Why choosing a buy-to-let property requires an entirely different approach.
Whether you’ve already got experience in the buy-to-let game, or you’re just starting out as an investor, you’ve probably already purchased a property for yourself, but buying a property for a buy-to-let investment requires an entirely different approach.
From calculating how much you’ll make from your property to ensuring you target the property to the right tenants, there are important steps to take when finding a successful property investment.
First thing to work out – the budget.
Investing in a buy-to-let property usually means putting down a pretty large deposit, and unless you have the finances to buy it outright, it also means taking out a mortgage, so it is important to work out exactly how much you can afford to spend and setting a strict budget.
It’s important to remember that buy-to-let mortgages are typically more expensive than standard mortgages, this is due to them requiring a deposit of at least 25% of the property’s value, which is 15% more than the 10% for standard mortgages, interest rates are also often higher.
It’s also important to factor in the rent you can expect to get from tenants. Lenders will typically want this to cover between 125% and 145% of your mortgage payments, meaning that if your monthly mortgage payment is £500, you should be charging between £625 and £725 in rent.
It’s also vital to set aside some money for maintenance as well as for periods where the property may be empty between tenants as you wont be receiving any rent during these periods.

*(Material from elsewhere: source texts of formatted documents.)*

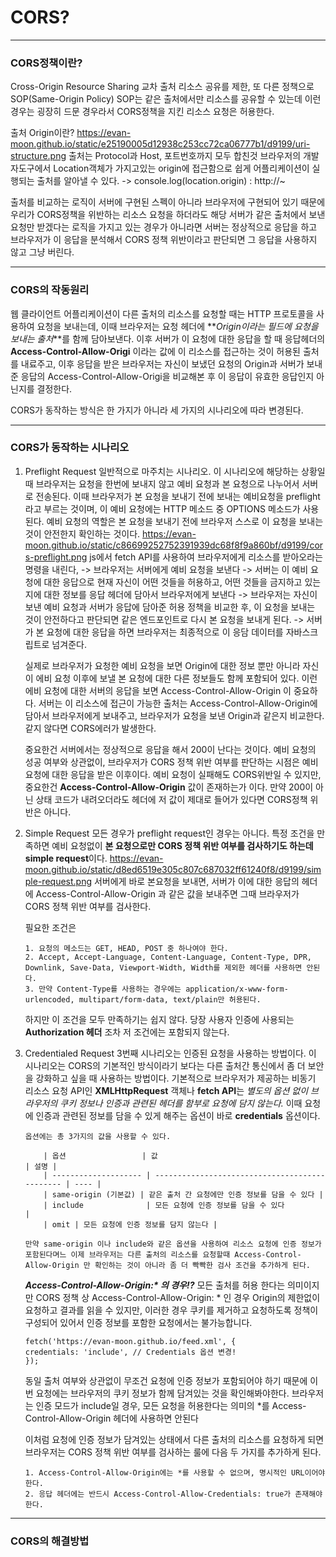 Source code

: # CORS?

---

### CORS정책이란?

Cross-Origin Resource Sharing
교차 출처 리소스 공유를 제한, 또 다른 정책으로 SOP(Same-Origin Policy) SOP는 같은 출처에서만 리소스를 공유할 수 있는데 이런경우는 굉장히 드문 경우라서 CORS정책을 지킨 리소스 요청은 허용한다.

출처 Origin이란?
https://evan-moon.github.io/static/e25190005d12938c253cc72ca06777b1/d9199/uri-structure.png
출처는 Protocol과 Host, 포트번호까지 모두 합친것
브라우저의 개발자도구에서 Location객체가 가지고있는 origin에 접근함으로 쉽게 어플리케이션이 실행되는 출처를 알아낼 수 있다. -> console.log(location.origin) : http://~

출처를 비교하는 로직이 서버에 구현된 스펙이 아니라 브라우저에 구현되어 있기 때문에
우리가 CORS정책을 위반하는 리소스 요청을 하더라도 해당 서버가 같은 출처에서 보낸 요청만 받겠다는 로직을 가지고 있는 경우가 아니라면 서버는 정상적으로 응답을 하고
브라우저가 이 응답을 분석해서 CORS 정책 위반이라고 판단되면 그 응답을 사용하지 않고 그냥 버린다.

---

### CORS의 작동원리

웹 클라이언트 어플리케이션이 다른 출처의 리소스를 요청할 때는 HTTP 프로토콜을 사용하여 요청을 보내는데,
이때 브라우저는 요청 헤더에 **_Origin이라는 필드에 요청을 보내는 출처_**를 함께 담아보낸다.
이후 서버가 이 요청에 대한 응답을 할 때 응답헤더의 **Access-Control-Allow-Origi** 이라는 값에 이 리소스를 접근하는 것이 허용된 출처 를 내료주고, 이후 응답을 받은 브라우저는 자신이 보냈던 요청의 Origin과 서버가 보내준 응답의 Access-Control-Allow-Origi을 비교해본 후 이 응답이 유효한 응답인지 아닌지를 결정한다.

CORS가 동작하는 방식은 한 가지가 아니라 세 가지의 시나리오에 따라 변경된다.

---

### CORS가 동작하는 시나리오

1.  Preflight Request
    일반적으로 마주치는 시나리오.
    이 시나리오에 해당하는 상황일 때 브라우저는 요청을 한번에 보내지 않고 예비 요청과 본 요청으로 나누어서 서버로 전송된다.
    이때 브라우저가 본 요청을 보내기 전에 보내는 예비요청을 preflight라고 부르는 것이며, 이 예비 요청에는 HTTP 메소드 중 OPTIONS 메소드가 사용된다.
    예비 요청의 역할은 본 요청을 보내기 전에 브라우저 스스로 이 요청을 보내는 것이 안전한지 확인하는 것이다.
    https://evan-moon.github.io/static/c86699252752391939dc68f8f9a860bf/d9199/cors-preflight.png
    js에서 fetch API를 사용하여 브라우저에게 리소스를 받아오라는 명령을 내린다, -> 브라우저는 서버에게 예비 요청을 보낸다 -> 서버는 이 예비 요청에 대한 응답으로 현재 자신이 어떤 것들을 허용하고, 어떤 것들을 금지하고 있는지에 대한 정보를 응답 헤더에 담아서 브라우저에게 보낸다 -> 브라우저는 자신이 보낸 예비 요청과 서버가 응답에 담아준 허용 정책을 비교한 후, 이 요청을 보내는 것이 안전하다고 판단되면 같은 엔드포인트로 다시 본 요청을 보내게 된다. -> 서버가 본 요청에 대한 응답을 하면 브라우저는 최종적으로 이 응담 데이터를 자바스크립트로 넘겨준다.

    실제로 브라우저가 요청한 예비 요청을 보면 Origin에 대한 정보 뿐만 아니라 자신이 에비 요청 이후에 보낼 본 요청에 대한 다른 정보들도 함께 포함되어 있다.
    이런 에비 요청에 대한 서버의 응답을 보면 Access-Control-Allow-Origin 이 중요하다. 서버는 이 리소스에 접근이 가능한 출처는 Access-Control-Allow-Origin에 담아서 브라우저에게 보내주고, 브라우저가 요청을 보낸 Origin과 같은지 비교한다.
    같지 않다면 CORS에러가 발생한다.

    중요한건 서버에서는 정상적으로 응답을 해서 200이 난다는 것이다.
    예비 요청의 성공 여부와 상관없이, 브라우저가 CORS 정책 위반 여부를 판단하는 시점은 예비 요청에 대한 응답을 받은 이후이다.
    예비 요청이 실패해도 CORS위반일 수 있지만, 중요한건 **Access-Control-Allow-Origin** 값이 존재하는가 이다. 만약 200이 아닌 상태 코드가 내려오더라도 헤더에 저 값이 제대로 들어가 있다면 CORS정책 위반은 아니다.

2.  Simple Request
    모든 경우가 preflight request인 경우는 아니다. 특정 조건을 만족하면 예비 요청없이 **본 요청으로만 CORS 정책 위반 여부를 검사하기도 하는데 simple request**이다.
    https://evan-moon.github.io/static/d8ed6519e305c807c687032ff61240f8/d9199/simple-request.png
    서버에게 바로 본요청을 보내면, 서버가 이에 대한 응답의 헤더에 Access-Control-Allow-Origin 과 같은 값을 보내주면 그때 브라우저가 CORS 정책 위반 여부를 검사한다.

    필요한 조건은

    ```
    1. 요청의 메소드는 GET, HEAD, POST 중 하나여야 한다.
    2. Accept, Accept-Language, Content-Language, Content-Type, DPR, Downlink, Save-Data, Viewport-Width, Width를 제외한 헤더를 사용하면 안된다.
    3. 만약 Content-Type를 사용하는 경우에는 application/x-www-form-urlencoded, multipart/form-data, text/plain만 허용된다.
    ```

    하지만 이 조건을 모두 만족하기는 쉽지 않다.
    당장 사용자 인증에 사용되는 **Authorization 헤더** 조차 저 조건에는 포함되지 않는다.

3.  Credentialed Request
    3번째 시나리오는 인증된 요청을 사용하는 방법이다. 이 시나리오는 CORS의 기본적인 방식이라기 보다는 다른 출처간 통신에서 좀 더 보안을 강화하고 싶을 때 사용하는 방법이다.
    기본적으로 브라우저가 제공하는 비동기 리소스 요청 API인 **XMLHttpRequest** 객체나 **fetch API**는 _별도의 옵션 없이 브라우저의 쿠키 정보나 인증과 관련된 헤더를 함부로 요청에 담지 않는다._ 이때 요청에 인증과 관련된 정보를 담을 수 있게 해주는 옵션이 바로 **credentials** 옵션이다.

        옵션에는 총 3가지의 값을 사용할 수 있다.

            | 옵션                 | 값                                             | 설명 |
            | -------------------- | ---------------------------------------------- | ---- |
            | same-origin (기본값) | 같은 출처 간 요청에만 인증 정보를 담을 수 있다 |
            | include              | 모든 요청에 인증 정보를 담을 수 있다           |
            | omit | 모든 요청에 인증 정보를 담지 않는다 |

        만약 same-origin 이나 include와 같은 옵션을 사용하여 리소스 요청에 인증 정보가 포함된다며느 이제 브라우저는 다른 출처의 리소스를 요청할때 Access-Control-Allow-Origin 만 확인하는 것이 아니라 좀 더 빡빡한 검사 조건을 추가하게 된다.

    **_Access-Control-Allow-Origin:\* 의 경우!?_**
    모든 출처를 허용 한다는 의미이지만 CORS 정책 상 Access-Control-Allow-Origin: \* 인 경우 Origin의 제한없이 요청하고 결과를 읽을 수 있지만, 이러한 경우 쿠키를 제거하고 요청하도록 정책이 구성되어 있어서 인증 정보를 포함한 요청에서는 불가능합니다.

    ```
    fetch('https://evan-moon.github.io/feed.xml', {
    credentials: 'include', // Credentials 옵션 변경!
    });
    ```

    동일 출처 여부와 상관없이 무조건 요청에 인증 정보가 포함되어야 하기 때문에 이번 요청에는 브라우저의 쿠키 정보가 함께 담겨있는 것을 확인해봐야한다.
    브라우저는 인증 모드가 include일 경우, 모든 요청을 허용한다는 의미의 \*를 Access-Control-Allow-Origin 헤더에 사용하면 안된다

    이처럼 요청에 인증 정보가 담겨있는 상태에서 다른 출처의 리소스를 요청하게 되면 브라우저는 CORS 정책 위반 여부를 검사하는 룰에 다음 두 가지를 추가하게 된다.

    ```
    1. Access-Control-Allow-Origin에는 *를 사용할 수 없으며, 명시적인 URL이어야한다.
    2. 응답 헤더에는 반드시 Access-Control-Allow-Credentials: true가 존재해야한다.
    ```

---

### CORS의 해결방법
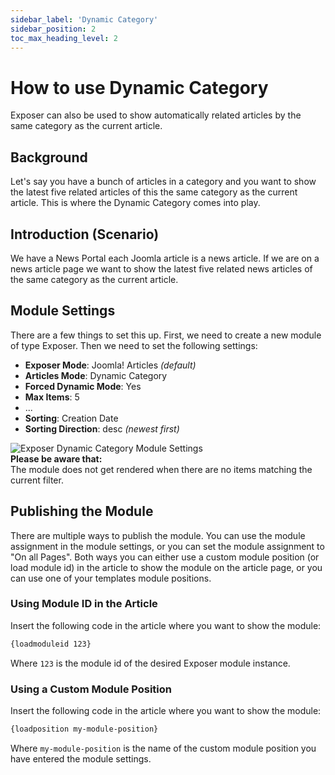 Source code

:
 ```yaml
---
sidebar_label: 'Dynamic Category'
sidebar_position: 2
toc_max_heading_level: 2
---
```


# How to use Dynamic Category

<p class="lead">Exposer can also be used to show automatically related articles by the same category as the current article.</p>

## Background

Let's say you have a bunch of articles in a category and you want to show the latest five related articles of this the
same category as the current article. This is where the Dynamic Category comes into play.

## Introduction (Scenario)

We have a News Portal each Joomla article is a news article. If we are on a news article page we want to show the latest
five related news articles of the same category as the current article.

## Module Settings

There are a few things to set this up. First, we need to create a new module of type Exposer. Then we need to set the
following settings:

- **Exposer Mode**: Joomla! Articles *(default)*
- **Articles Mode**: Dynamic Category
- **Forced Dynamic Mode**: Yes
- **Max Items**: 5
- ...
- **Sorting**: Creation Date
- **Sorting Direction**: desc *(newest first)*

<img src="/img/exposer/dynamic-category-module-settings.png" alt="Exposer Dynamic Category Module Settings" className="bordered" />

<div class="alert alert--warning">
<b>Please be aware that:</b><br/>The module does not get rendered when there are no items matching the current filter.</div>

## Publishing the Module

There are multiple ways to publish the module. You can use the module assignment in the module settings, or you can set
the module assignment to "On all Pages". Both ways you can either use a custom module position (or load module id) in
the article to show the module on the article page, or you can use one of your templates module positions.

### Using Module ID in the Article
Insert the following code in the article where you want to show the module:

```html
{loadmoduleid 123}
```
Where ``123`` is the module id of the desired Exposer module instance.

### Using a Custom Module Position
Insert the following code in the article where you want to show the module:

```html
{loadposition my-module-position}
```
Where ``my-module-position`` is the name of the custom module position you have entered the module settings. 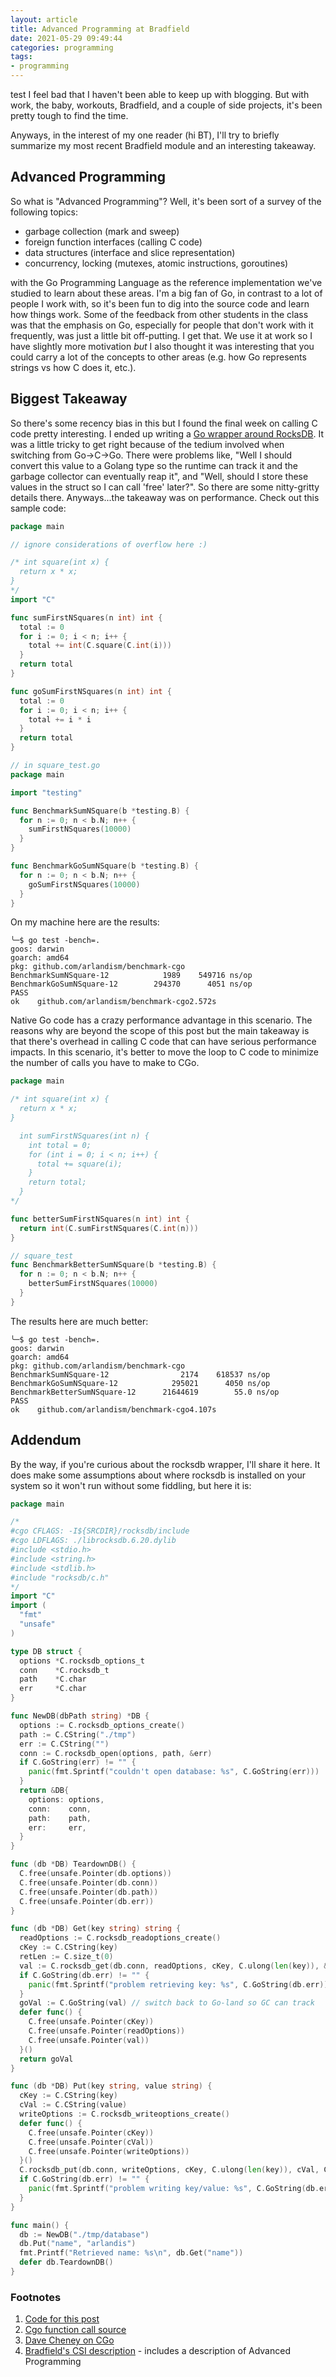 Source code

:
 ```yaml
---
layout: article
title: Advanced Programming at Bradfield
date: 2021-05-29 09:49:44
categories: programming
tags:
- programming
---
```


test
I feel bad that I haven't been able to keep up with blogging. But with work, the baby, workouts, Bradfield, and a couple of side projects, it's been pretty tough to find the time.

Anyways, in the interest of my one reader (hi BT), I'll try to briefly summarize my most recent Bradfield module and an interesting takeaway.

## Advanced Programming

So what is "Advanced Programming"? Well, it's been sort of a survey of the following topics:

- garbage collection (mark and sweep)
- foreign function interfaces (calling C code)
- data structures (interface and slice representation)
- concurrency, locking (mutexes, atomic instructions, goroutines)

with the Go Programming Language as the reference implementation we've studied to learn about these areas. I'm a big fan of Go, in contrast to a lot of people I work with,
so it's been fun to dig into the source code and learn how things work. Some of the feedback from other students in the class was that the emphasis on Go, especially for people
that don't work with it frequently, was just a little bit off-putting. I get that. We use it at work so I have slightly more motivation _but_ I also thought it was interesting
that you could carry a lot of the concepts to other areas (e.g. how Go represents strings vs how C does it, etc.).

## Biggest Takeaway

So there's some recency bias in this but I found the final week on calling C code pretty interesting. I ended up writing a [Go wrapper around RocksDB](https://github.com/facebook/rocksdb). It was a little
tricky to get right because of the tedium involved when switching from Go->C->Go. There were problems like, "Well I should convert this value to a Golang type so the runtime
can track it and the garbage collector can eventually reap it", and "Well, should I store these values in the struct so I can call 'free' later?". So there are some nitty-gritty
details there. Anyways...the takeaway was on performance. Check out this sample code:

```go
package main

// ignore considerations of overflow here :)

/* int square(int x) {
  return x * x;
}
*/
import "C"

func sumFirstNSquares(n int) int {
  total := 0
  for i := 0; i < n; i++ {
    total += int(C.square(C.int(i)))
  }
  return total
}

func goSumFirstNSquares(n int) int {
  total := 0
  for i := 0; i < n; i++ {
    total += i * i
  }
  return total
}

// in square_test.go
package main

import "testing"

func BenchmarkSumNSquare(b *testing.B) {
  for n := 0; n < b.N; n++ {
    sumFirstNSquares(10000)
  }
}

func BenchmarkGoSumNSquare(b *testing.B) {
  for n := 0; n < b.N; n++ {
    goSumFirstNSquares(10000)
  }
}

```

On my machine here are the results:
```
╰─$ go test -bench=.
goos: darwin
goarch: amd64
pkg: github.com/arlandism/benchmark-cgo
BenchmarkSumNSquare-12            1989    549716 ns/op
BenchmarkGoSumNSquare-12        294370      4051 ns/op
PASS
ok    github.com/arlandism/benchmark-cgo2.572s
```

Native Go code has a crazy performance advantage in this scenario. The reasons why are beyond the scope of this post but the main takeaway is that there's overhead in calling C code that can have serious performance impacts. In this scenario, it's better to move the loop to C code to minimize the number of calls you have to make to CGo.


```go
package main

/* int square(int x) {
  return x * x;
}

  int sumFirstNSquares(int n) {
    int total = 0;
    for (int i = 0; i < n; i++) {
      total += square(i);
    }
    return total;
  }
*/

func betterSumFirstNSquares(n int) int {
  return int(C.sumFirstNSquares(C.int(n)))
}

// square_test
func BenchmarkBetterSumNSquare(b *testing.B) {
  for n := 0; n < b.N; n++ {
    betterSumFirstNSquares(10000)
  }
}
```

The results here are much better:

```
╰─$ go test -bench=.
goos: darwin
goarch: amd64
pkg: github.com/arlandism/benchmark-cgo
BenchmarkSumNSquare-12                2174    618537 ns/op
BenchmarkGoSumNSquare-12            295021      4050 ns/op
BenchmarkBetterSumNSquare-12      21644619        55.0 ns/op
PASS
ok    github.com/arlandism/benchmark-cgo4.107s
```

## Addendum

By the way, if you're curious about the rocksdb wrapper, I'll share it here.
It does make some assumptions about where rocksdb is installed on your system
so it won't run without some fiddling, but here it is:

```go
package main

/*
#cgo CFLAGS: -I${SRCDIR}/rocksdb/include
#cgo LDFLAGS: ./librocksdb.6.20.dylib
#include <stdio.h>
#include <string.h>
#include <stdlib.h>
#include "rocksdb/c.h"
*/
import "C"
import (
  "fmt"
  "unsafe"
)

type DB struct {
  options *C.rocksdb_options_t
  conn    *C.rocksdb_t
  path    *C.char
  err     *C.char
}

func NewDB(dbPath string) *DB {
  options := C.rocksdb_options_create()
  path := C.CString("./tmp")
  err := C.CString("")
  conn := C.rocksdb_open(options, path, &err)
  if C.GoString(err) != "" {
    panic(fmt.Sprintf("couldn't open database: %s", C.GoString(err)))
  }
  return &DB{
    options: options,
    conn:    conn,
    path:    path,
    err:     err,
  }
}

func (db *DB) TeardownDB() {
  C.free(unsafe.Pointer(db.options))
  C.free(unsafe.Pointer(db.conn))
  C.free(unsafe.Pointer(db.path))
  C.free(unsafe.Pointer(db.err))
}

func (db *DB) Get(key string) string {
  readOptions := C.rocksdb_readoptions_create()
  cKey := C.CString(key)
  retLen := C.size_t(0)
  val := C.rocksdb_get(db.conn, readOptions, cKey, C.ulong(len(key)), &retLen, &db.err)
  if C.GoString(db.err) != "" {
    panic(fmt.Sprintf("problem retrieving key: %s", C.GoString(db.err)))
  }
  goVal := C.GoString(val) // switch back to Go-land so GC can track
  defer func() {
    C.free(unsafe.Pointer(cKey))
    C.free(unsafe.Pointer(readOptions))
    C.free(unsafe.Pointer(val))
  }()
  return goVal
}

func (db *DB) Put(key string, value string) {
  cKey := C.CString(key)
  cVal := C.CString(value)
  writeOptions := C.rocksdb_writeoptions_create()
  defer func() {
    C.free(unsafe.Pointer(cKey))
    C.free(unsafe.Pointer(cVal))
    C.free(unsafe.Pointer(writeOptions))
  }()
  C.rocksdb_put(db.conn, writeOptions, cKey, C.ulong(len(key)), cVal, C.ulong(len(value))+1, &db.err)
  if C.GoString(db.err) != "" {
    panic(fmt.Sprintf("problem writing key/value: %s", C.GoString(db.err)))
  }
}

func main() {
  db := NewDB("./tmp/database")
  db.Put("name", "arlandis")
  fmt.Printf("Retrieved name: %s\n", db.Get("name"))
  defer db.TeardownDB()
}

```

### Footnotes
1. [Code for this post](https://github.com/arlandism/toy-cgo-benchmarks)
2. [Cgo function call source](https://golang.org/src/runtime/cgocall.go)
3. [Dave Cheney on CGo](https://dave.cheney.net/2016/01/18/cgo-is-not-go)
4. [Bradfield's CSI description](https://bradfieldcs.com/csi/) - includes a description of Advanced Programming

What makes a sound investment?
The answer can be different depending on why you’re investing in property. If you’re focussed on long-term capital growth or working on improving a property to sell in the future, then it’s important to look for a property in an area with strong growth potential. If you’re investing to receive a steady income whilst owning the property, it’s important to choose a property with the potential for a healthy rental yield.
What’s a rental yield and how is it calculated?
The rental yield is the measure of ‘return’ or how much you earn from a property investment.
Rental yields are calculated as a percentage of the property’s value. Generally, yields of 5% or more are attractive to landlords, but whether this is achievable depends on where you buy and the rental costs in that area.
For example, a rental income of £10,000 per year on a property costing £200,000 gives you a 5% yield. A rental income of £20,000 a year on the same property gives you a 10% yield, and so on.
The average UK yield is 5.2%, but properties within London may yield less because of the higher property prices.
What sort of tenants should I appeal to?
The answer is key to finding the right property to invest in, so it is important to consider whether you want to rent to families, students or young professionals, as these people will be seeking very different properties.
It is important to think about what your target tenants will be looking for from a property, for example, a modern, well-maintained property close to public transport is more likely to appeal to young professionals, whereas a family will be seeking a larger home, closer to parks.
Remember that whoever you rent to, there are documents you must provide, including a tenancy contract. The most common type is an assured shorthold tenancy (AST), lasting for a period of between six to 12 months. You also need to place the tenants’ deposit in a deposit protection scheme, or you risk being fined.
Where do I start my search?
Think carefully about what areas you’d consider buying in, then make a list of these areas to begin your search.
You may want to start close to home, since you’ll know the area and can check on the property. But if you’re going to pay a lettings agent to manage the property, you may also want to look further afield.
What sort of property should I buy?
The right investment property may be entirely different to a home you would buy for yourself, which is why it’s important to make decisions with your head and not your heart. For example, you may love older properties, but these can come with hefty maintenance bills.
Ultimately, if you’re seeking to let as quickly as possible, you want a property with broad appeal. So, it’s important to consider the following:
Should you buy a house or flat? This will affect the type of tenant you’ll get. For example, young professionals may want an easily maintained flat, but a growing family is much more likely to go for a bigger house.
New or old build? You may find there are fewer issues with a new build and that they are less costly to maintain. However, older buildings often have more character, and may be cheaper to buy, particularly if they need some work.
A garden? Gardens, in general, have broad appeal – provided tenants want to maintain them. For some, it could be an unnecessary hassle.
And how do I buy?
You can, of course, go down the traditional route and buy through a local estate agent, or find a private seller.
The major difference will be securing a mortgage. Lenders have different criteria and processes for arranging buy-to-let mortgages compared with standard mortgages. Some landlords choose to use a mortgage broker to help them secure the best deals.
Alternatively, you may be able to bag a bargain at an auction. This is a popular option among experienced investors in particular.
Buying at auction may also avoid the lengthy process of purchasing a property through the conventional process, when you may be stuck in a chain. But make sure you do your research and understand the pros and cons before going down the auction route, as major repairs can be costly.